** Work instructions **
In the entries below, print exactly the lines from the first through the one with "[Ссылка на презентацию](https://disk.yandex.ru/i/Yw0cfGV7yjYpog)", both included, and none of the pictures.

** The records **
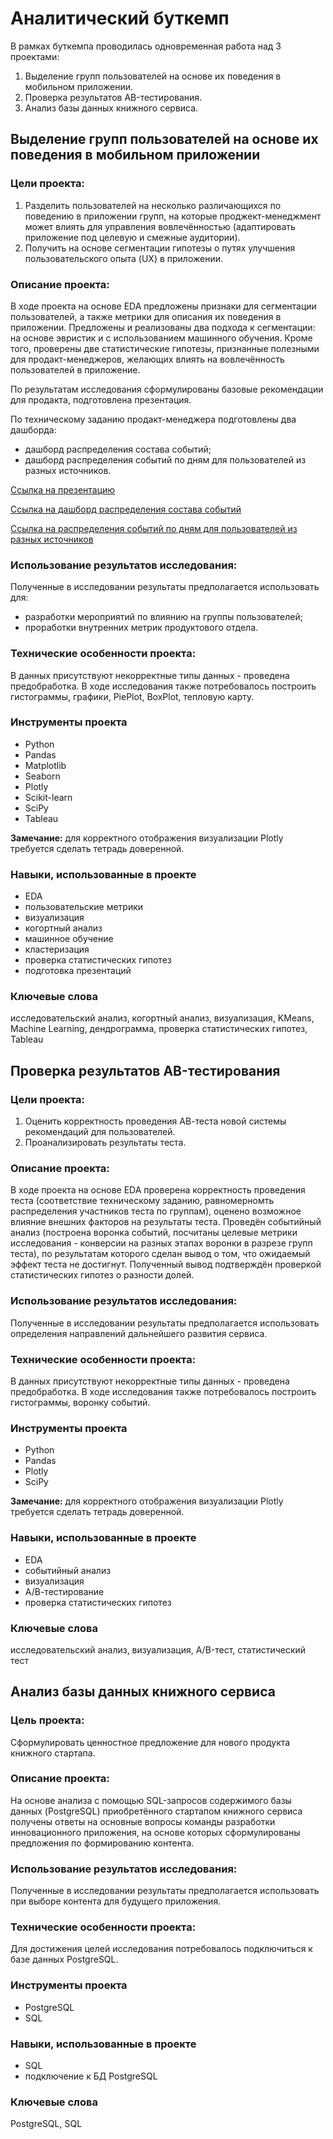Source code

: # Аналитический буткемп

В рамках буткемпа проводилась одновременная работа над 3 проектами:
1. Выделение групп пользователей на основе их поведения в мобильном приложении.
2. Проверка результатов AB-тестирования.
3. Анализ базы данных книжного сервиса.

## Выделение групп пользователей на основе их поведения в мобильном приложении


### Цели проекта:

1. Разделить пользователей на несколько различающихся по поведению в приложении групп, на которые проджект-менеджмент может влиять для управления вовлечённостью (адаптировать приложение под целевую и смежные аудитории).
2. Получить на основе сегментации гипотезы о путях улучшения пользовательского опыта (UX) в приложении.

### Описание проекта:

В ходе проекта на основе EDA предложены признаки для сегментации пользователей, а также метрики для описания их поведения в приложении. Предложены и реализованы два подхода к сегментации: на основе эвристик и с использованием машинного обучения. Кроме того, проверены две статистические гипотезы, признанные полезными для продакт-менеджеров, желающих влиять на вовлечённость пользователей в приложение. 

По результатам исследования сформулированы базовые рекомендации для продакта, подготовлена презентация. 

По техническому заданию продакт-менеджера подготовлены два дашборда:
- дашборд распределения состава событий;
- дашборд распределения событий по дням для пользователей из разных источников.

[Ссылка на презентацию](https://disk.yandex.ru/i/Yw0cfGV7yjYpog)

[Ссылка на дашборд распределения состава событий](https://public.tableau.com/views/UnwantedThings1/Dashboard1?:language=en-US&publish=yes&:display_count=n&:origin=viz_share_link)

[Ссылка на распределения событий по дням для пользователей из разных источников](https://public.tableau.com/views/UnwantedThings2/Dashboard1?:language=en-US&publish=yes&:display_count=n&:origin=viz_share_link)


### Использование результатов исследования:

Полученные в исследовании результаты предполагается использовать для:
- разработки мероприятий по влиянию на группы пользователей;
- проработки внутренних метрик продуктового отдела.


### Технические особенности проекта:

В данных присутствуют некорректные типы данных - проведена предобработка.
В ходе исследования также потребовалось построить гистограммы, графики, PiePlot, BoxPlot, тепловую карту.


### Инструменты проекта

- Python
- Pandas
- Matplotlib
- Seaborn
- Plotly
- Scikit-learn
- SciPy
- Tableau

**Замечание:** для корректного отображения визуализации Plotly требуется сделать тетрадь доверенной.


### Навыки, использованные в проекте

- EDA
- пользовательские метрики
- визуализация
- когортный анализ
- машинное обучение
- кластеризация
- проверка статистических гипотез
- подготовка презентаций


### Ключевые слова

исследовательский анализ, когортный анализ, визуализация, KMeans, Machine Learning, дендрограмма, проверка статистических гипотез, Tableau


## Проверка результатов AB-тестирования


### Цели проекта:

1. Оценить корректность проведения АВ-теста новой системы рекомендаций для пользователей.
2. Проанализировать результаты теста.

### Описание проекта:

В ходе проекта на основе EDA проверена корректность проведения теста (соответствие техническому заданию, равномерномть распределения участников теста по группам), оценено возможное влияние внешних факторов на результаты теста. Проведён событийный анализ (построена воронка событий, посчитаны целевые метрики исследования - конверсии на разных этапах воронки в разрезе групп теста), по результатам которого сделан вывод о том, что ожидаемый эффект теста не достигнут. Полученный вывод подтверждён проверкой статистических гипотез о разности долей.


### Использование результатов исследования:

Полученные в исследовании результаты предполагается использовать определения направлений дальнейшего развития сервиса.


### Технические особенности проекта:

В данных присутствуют некорректные типы данных - проведена предобработка.
В ходе исследования также потребовалось построить гистограммы, воронку событий.


### Инструменты проекта

- Python
- Pandas
- Plotly
- SciPy

**Замечание:** для корректного отображения визуализации Plotly требуется сделать тетрадь доверенной.


### Навыки, использованные в проекте

- EDA
- событийный анализ
- визуализация
- А/В-тестирование
- проверка статистических гипотез


### Ключевые слова

исследовательский анализ, визуализация, A/B-тест, статистический тест


## Анализ базы данных книжного сервиса


### Цель проекта: 

Сформулировать ценностное предложение для нового продукта книжного стартапа.


### Описание проекта:

На основе анализа с помощью SQL-запросов содержимого базы данных (PostgreSQL) приобретённого стартапом книжного сервиса получены ответы на основные вопросы команды разработки инновационного приложения, на основе которых сформулированы предложения по формированию контента.


### Использование результатов исследования:

Полученные в исследовании результаты предполагается использовать при выборе контента для будущего приложения.


### Технические особенности проекта:

Для достижения целей исследования потребовалось подключиться к базе данных PostgreSQL.


### Инструменты проекта

- PostgreSQL
- SQL


### Навыки, использованные в проекте

- SQL
- подключение к БД PostgreSQL


### Ключевые слова

PostgreSQL, SQL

** Response box **
Source code

: # Аналитический буткемп

В рамках буткемпа проводилась одновременная работа над 3 проектами:
1. Выделение групп пользователей на основе их поведения в мобильном приложении.
2. Проверка результатов AB-тестирования.
3. Анализ базы данных книжного сервиса.

## Выделение групп пользователей на основе их поведения в мобильном приложении


### Цели проекта:

1. Разделить пользователей на несколько различающихся по поведению в приложении групп, на которые проджект-менеджмент может влиять для управления вовлечённостью (адаптировать приложение под целевую и смежные аудитории).
2. Получить на основе сегментации гипотезы о путях улучшения пользовательского опыта (UX) в приложении.

### Описание проекта:

В ходе проекта на основе EDA предложены признаки для сегментации пользователей, а также метрики для описания их поведения в приложении. Предложены и реализованы два подхода к сегментации: на основе эвристик и с использованием машинного обучения. Кроме того, проверены две статистические гипотезы, признанные полезными для продакт-менеджеров, желающих влиять на вовлечённость пользователей в приложение. 

По результатам исследования сформулированы базовые рекомендации для продакта, подготовлена презентация. 

По техническому заданию продакт-менеджера подготовлены два дашборда:
- дашборд распределения состава событий;
- дашборд распределения событий по дням для пользователей из разных источников.

[Ссылка на презентацию](https://disk.yandex.ru/i/Yw0cfGV7yjYpog)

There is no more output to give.